Columbia Basin Trust served delicious dinners to appreciative participants at the Kimberley and Cranbrook public input sessions

Dan Hicks

The Columbia Basin Trust served delicious dinners to appreciative participants at the Kimberley and Cranbrook public input sessions on Jan. 14 and 20 respectively. Both sessions were well-attended with near equal numbers, but, on a per capita basis, Kimberley excelled.

The Kimberley session was held at the Kimberley Centennial Hall where the CBT provided wrapped sandwiches and soup, coffee and juice.

The Cranbrook session was held at a more refined venue — the Cranbrook Railway Museum dining room; a proper fried potatoes and chicken smorgasbord was offered, with coffee included.

Assembled around their respective dining tables, the participants wrote down and discussed what they appreciated about their communities and what could be done with CBT funding to improve them, and then selected a spokesperson who synthesized and articulated the table's suggestions.  Though divergent feel-good fancies were voiced at both Kimberley and Cranbrook, "support for the arts" emerged as a common theme.  An enhanced internet, a multi-faceted community hall, and agrarian self-sufficiency were included in Kimberley's wish list of suggestions.

In Cranbrook, funding for more search and rescue equipment was perhaps the most concise & clearly defined suggestion; and one likely to be approved.  CBT officials declared that they could not fund standard municipal infrastructure (e.g. street repairs), thereby nullifying otherwise credible suggestions.

From one of the tables, someone articulated the downside of onetime grants: they were not conducive to sustaining ongoing programs.
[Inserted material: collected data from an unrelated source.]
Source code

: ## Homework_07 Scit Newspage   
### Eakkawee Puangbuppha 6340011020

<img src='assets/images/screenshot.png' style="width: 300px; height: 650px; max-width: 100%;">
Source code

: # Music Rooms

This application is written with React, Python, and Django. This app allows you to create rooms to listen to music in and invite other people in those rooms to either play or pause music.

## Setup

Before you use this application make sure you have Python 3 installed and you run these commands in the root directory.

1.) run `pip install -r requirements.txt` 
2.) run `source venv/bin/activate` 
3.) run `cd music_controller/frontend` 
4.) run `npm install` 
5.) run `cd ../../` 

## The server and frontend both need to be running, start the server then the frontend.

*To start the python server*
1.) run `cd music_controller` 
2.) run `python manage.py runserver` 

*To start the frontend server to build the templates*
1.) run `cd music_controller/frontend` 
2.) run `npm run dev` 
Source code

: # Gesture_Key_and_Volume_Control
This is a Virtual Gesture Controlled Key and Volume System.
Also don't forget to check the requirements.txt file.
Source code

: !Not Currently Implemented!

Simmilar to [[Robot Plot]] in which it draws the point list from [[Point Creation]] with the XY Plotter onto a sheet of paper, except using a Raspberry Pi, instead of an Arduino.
Invermere and Fernie were scheduled as the other East Kootenay CBT public input locales.

The trust has $20 million to distribute in British Columbia's Columbia River watershed this year, and reports to the BC Ministry of Energy and Mines.  Though its dinner table engagement model for the solicitation of public opinions elicited more scattershot diversity than focused consensus, the experience was both informative and amusing; and much preferred to enduring an insufferable PowerPoint presentation.  My own spontaneous first thought as to what made Cranbrook attractive was that the Rockies were prominent on our eastern horizon; a pastoral perspective that, if universally shared, would ensure that we never received any special funding.